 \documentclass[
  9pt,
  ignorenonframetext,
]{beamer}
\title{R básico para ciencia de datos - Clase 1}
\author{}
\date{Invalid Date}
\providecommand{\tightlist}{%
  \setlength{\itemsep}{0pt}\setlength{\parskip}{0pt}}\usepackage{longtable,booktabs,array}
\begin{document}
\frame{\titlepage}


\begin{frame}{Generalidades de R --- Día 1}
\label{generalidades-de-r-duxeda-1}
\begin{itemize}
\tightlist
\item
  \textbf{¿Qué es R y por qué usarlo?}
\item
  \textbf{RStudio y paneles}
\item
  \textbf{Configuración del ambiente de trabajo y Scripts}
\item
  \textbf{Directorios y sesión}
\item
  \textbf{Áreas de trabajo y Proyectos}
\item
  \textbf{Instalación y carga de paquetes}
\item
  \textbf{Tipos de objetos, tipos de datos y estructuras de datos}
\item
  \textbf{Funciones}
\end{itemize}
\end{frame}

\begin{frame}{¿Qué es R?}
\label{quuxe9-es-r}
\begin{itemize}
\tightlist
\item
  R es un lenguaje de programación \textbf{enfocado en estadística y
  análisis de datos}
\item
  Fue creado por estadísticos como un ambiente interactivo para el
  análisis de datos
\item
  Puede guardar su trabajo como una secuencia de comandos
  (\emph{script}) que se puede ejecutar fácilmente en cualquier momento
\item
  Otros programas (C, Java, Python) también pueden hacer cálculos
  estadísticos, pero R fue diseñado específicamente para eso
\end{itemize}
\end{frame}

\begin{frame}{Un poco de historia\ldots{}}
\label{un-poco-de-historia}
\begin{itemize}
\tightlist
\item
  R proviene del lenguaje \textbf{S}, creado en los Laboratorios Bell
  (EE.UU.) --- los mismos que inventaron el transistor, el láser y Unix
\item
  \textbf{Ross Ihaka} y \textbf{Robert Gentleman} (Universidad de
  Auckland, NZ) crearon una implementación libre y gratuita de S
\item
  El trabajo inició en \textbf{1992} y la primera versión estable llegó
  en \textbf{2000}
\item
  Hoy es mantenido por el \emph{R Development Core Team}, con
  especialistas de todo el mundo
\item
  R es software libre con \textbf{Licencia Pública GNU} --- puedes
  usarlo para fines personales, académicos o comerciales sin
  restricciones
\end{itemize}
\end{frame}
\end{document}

================================

- [Your assignment]: In full and word for word, write out the data above.

- [Written answer]:
 \documentclass[
  9pt,
  ignorenonframetext,
]{beamer}
\title{R básico para ciencia de datos - Clase 1}
\author{}
\date{Invalid Date}
\providecommand{\tightlist}{%
  \setlength{\itemsep}{0pt}\setlength{\parskip}{0pt}}\usepackage{longtable,booktabs,array}
\begin{document}
\frame{\titlepage}


\begin{frame}{Generalidades de R --- Día 1}
\label{generalidades-de-r-duxeda-1}
\begin{itemize}
\tightlist
\item
  \textbf{¿Qué es R y por qué usarlo?}
\item
  \textbf{RStudio y paneles}
\item
  \textbf{Configuración del ambiente de trabajo y Scripts}
\item
  \textbf{Directorios y sesión}
\item
  \textbf{Áreas de trabajo y Proyectos}
\item
  \textbf{Instalación y carga de paquetes}
\item
  \textbf{Tipos de objetos, tipos de datos y estructuras de datos}
\item
  \textbf{Funciones}
\end{itemize}
\end{frame}

\begin{frame}{¿Qué es R?}
\label{quuxe9-es-r}
\begin{itemize}
\tightlist
\item
  R es un lenguaje de programación \textbf{enfocado en estadística y
  análisis de datos}
\item
  Fue creado por estadísticos como un ambiente interactivo para el
  análisis de datos
\item
  Puede guardar su trabajo como una secuencia de comandos
  (\emph{script}) que se puede ejecutar fácilmente en cualquier momento
\item
  Otros programas (C, Java, Python) también pueden hacer cálculos
  estadísticos, pero R fue diseñado específicamente para eso
\end{itemize}
\end{frame}

\begin{frame}{Un poco de historia\ldots{}}
\label{un-poco-de-historia}
\begin{itemize}
\tightlist
\item
  R proviene del lenguaje \textbf{S}, creado en los Laboratorios Bell
  (EE.UU.) --- los mismos que inventaron el transistor, el láser y Unix
\item
  \textbf{Ross Ihaka} y \textbf{Robert Gentleman} (Universidad de
  Auckland, NZ) crearon una implementación libre y gratuita de S
\item
  El trabajo inició en \textbf{1992} y la primera versión estable llegó
  en \textbf{2000}
\item
  Hoy es mantenido por el \emph{R Development Core Team}, con
  especialistas de todo el mundo
\item
  R es software libre con \textbf{Licencia Pública GNU} --- puedes
  usarlo para fines personales, académicos o comerciales sin
  restricciones
\end{itemize}
\end{frame}
\end{document}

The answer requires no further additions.